US 5826232 A
The voice synthesis of the invention analyzes a voice signal by orthogonal breakdown on a basis of wavelets with compact support, preferably Daubechies wavelets. The synthesis is carried out on the basis of coefficients which are stored and selected during the analysis, according to the same algorithm as that used for the analysis.
1. A method for voice synthesis comprising the steps of:
digitizing an input analog voice signal by an analog to digital conversion to generate a digitized signal;
breaking up the digitized signal into at least one orthogonal basis of wavelets, each wavelet having first and second components, with compact support, by use of breakdown filters with predetermined coefficients, the predetermined coefficients being real coefficients;
selecting from all of the predetermined coefficients only a selected portion of the predetermined coefficients which provide a restored analog signal of an adjudged satisfactory quality;
storing only the selected portion of the predetermined coefficients; and
reconstructing the input analog voice signal from the digitized signal by a reconstruction filtering utilizing the stored coefficients;
wherein the step of reconstructing the input analog voice signal comprises the substeps of:
interpolating and filtering the first components of the wavelets;
interpolating and filtering the second components of the wavelets;
adding the interpolated and filtered first and second components of the wavelets to generate a resulting signal;
multiplying the resulting signal; and
low-frequency amplifying the multiplied resulting signal.

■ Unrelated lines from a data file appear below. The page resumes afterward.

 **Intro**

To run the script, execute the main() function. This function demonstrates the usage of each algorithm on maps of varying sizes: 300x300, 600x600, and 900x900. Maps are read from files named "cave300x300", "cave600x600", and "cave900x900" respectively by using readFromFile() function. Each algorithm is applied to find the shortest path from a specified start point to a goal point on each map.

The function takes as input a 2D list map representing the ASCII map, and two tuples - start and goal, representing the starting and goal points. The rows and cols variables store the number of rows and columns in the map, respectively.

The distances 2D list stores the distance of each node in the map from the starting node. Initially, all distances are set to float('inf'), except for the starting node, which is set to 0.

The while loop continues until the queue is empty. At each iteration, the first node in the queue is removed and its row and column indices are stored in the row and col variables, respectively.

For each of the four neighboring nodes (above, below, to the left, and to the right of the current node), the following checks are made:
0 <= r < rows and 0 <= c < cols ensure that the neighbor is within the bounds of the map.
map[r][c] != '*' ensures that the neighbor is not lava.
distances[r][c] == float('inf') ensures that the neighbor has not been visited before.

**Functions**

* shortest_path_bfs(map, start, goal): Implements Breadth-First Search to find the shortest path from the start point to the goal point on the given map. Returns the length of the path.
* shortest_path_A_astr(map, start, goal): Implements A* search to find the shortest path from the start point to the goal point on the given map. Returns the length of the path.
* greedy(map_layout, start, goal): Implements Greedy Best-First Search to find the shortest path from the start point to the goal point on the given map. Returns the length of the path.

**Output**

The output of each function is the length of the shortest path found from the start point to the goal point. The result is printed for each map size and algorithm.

2. The method according to claim 1, wherein the digitized signal includes speech frames and wherein a regularity of the wavelets is determined by a preliminary analysis of the speech frames of the digitized signal.
3. The method according to claim 2, wherein the regularity of the wavelets is about 6 to 10.
4. The method according to claim 2, wherein the regularity of the wavelets is from 1 to 6.
5. The method according to claim 2, wherein in order to process edge effects, the speech frames are made artificially odd.
6. The method according to claim 2, wherein for a regularity greater than 16, the filtering is done by multiplication in a dual frequency space.
7. The method according to claim 1, wherein the wavelets are Daubechies wavelets.
8. The method according to claim 1, wherein the wavelets are bi-orthogonal wavelets.
9. The method according to claim 1, wherein the filtering is done by convolution.
1. Field of the Invention
The present invention relates to a method for voice synthesis.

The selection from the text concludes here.